• Data provided

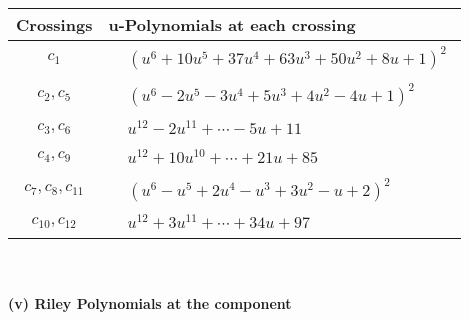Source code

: \documentclass[1p]{elsarticle_modified}
\theoremstyle{definition}
\begin{document}
\begin{tabular}{m{50pt}|m{274pt}}
Crossings & \hspace{64pt}u-Polynomials at each crossing \\
\hline $$\begin{aligned}c_{1}\end{aligned}$$&$\begin{aligned}
&(u^6+10 u^5+37 u^4+63 u^3+50 u^2+8 u+1)^2
\end{aligned}$\\
\hline $$\begin{aligned}c_{2},c_{5}\end{aligned}$$&$\begin{aligned}
&(u^6-2 u^5-3 u^4+5 u^3+4 u^2-4 u+1)^2
\end{aligned}$\\
\hline $$\begin{aligned}c_{3},c_{6}\end{aligned}$$&$\begin{aligned}
&u^{12}-2 u^{11}+\cdots-5 u+11
\end{aligned}$\\
\hline $$\begin{aligned}c_{4},c_{9}\end{aligned}$$&$\begin{aligned}
&u^{12}+10 u^{10}+\cdots+21 u+85
\end{aligned}$\\
\hline $$\begin{aligned}c_{7},c_{8},c_{11}\end{aligned}$$&$\begin{aligned}
&(u^6- u^5+2 u^4- u^3+3 u^2- u+2)^2
\end{aligned}$\\
\hline $$\begin{aligned}c_{10},c_{12}\end{aligned}$$&$\begin{aligned}
&u^{12}+3 u^{11}+\cdots+34 u+97
\end{aligned}$\\
\hline
\end{tabular}\\~\\
\newpage\renewcommand{\arraystretch}{1}
\flushleft \textbf{(v) Riley Polynomials at the component}\newline \\
\end{document}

• Goal of the exercise
The records above must be echoed exactly, minus their pictures.

• Response to this exercise
Source code

: \documentclass[1p]{elsarticle_modified}
\theoremstyle{definition}
\begin{document}
\begin{tabular}{m{50pt}|m{274pt}}
Crossings & \hspace{64pt}u-Polynomials at each crossing \\
\hline $$\begin{aligned}c_{1}\end{aligned}$$&$\begin{aligned}
&(u^6+10 u^5+37 u^4+63 u^3+50 u^2+8 u+1)^2
\end{aligned}$\\
\hline $$\begin{aligned}c_{2},c_{5}\end{aligned}$$&$\begin{aligned}
&(u^6-2 u^5-3 u^4+5 u^3+4 u^2-4 u+1)^2
\end{aligned}$\\
\hline $$\begin{aligned}c_{3},c_{6}\end{aligned}$$&$\begin{aligned}
&u^{12}-2 u^{11}+\cdots-5 u+11
\end{aligned}$\\
\hline $$\begin{aligned}c_{4},c_{9}\end{aligned}$$&$\begin{aligned}
&u^{12}+10 u^{10}+\cdots+21 u+85
\end{aligned}$\\
\hline $$\begin{aligned}c_{7},c_{8},c_{11}\end{aligned}$$&$\begin{aligned}
&(u^6- u^5+2 u^4- u^3+3 u^2- u+2)^2
\end{aligned}$\\
\hline $$\begin{aligned}c_{10},c_{12}\end{aligned}$$&$\begin{aligned}
&u^{12}+3 u^{11}+\cdots+34 u+97
\end{aligned}$\\
\hline
\end{tabular}\\~\\
\newpage\renewcommand{\arraystretch}{1}
\flushleft \textbf{(v) Riley Polynomials at the component}\newline \\
\end{document}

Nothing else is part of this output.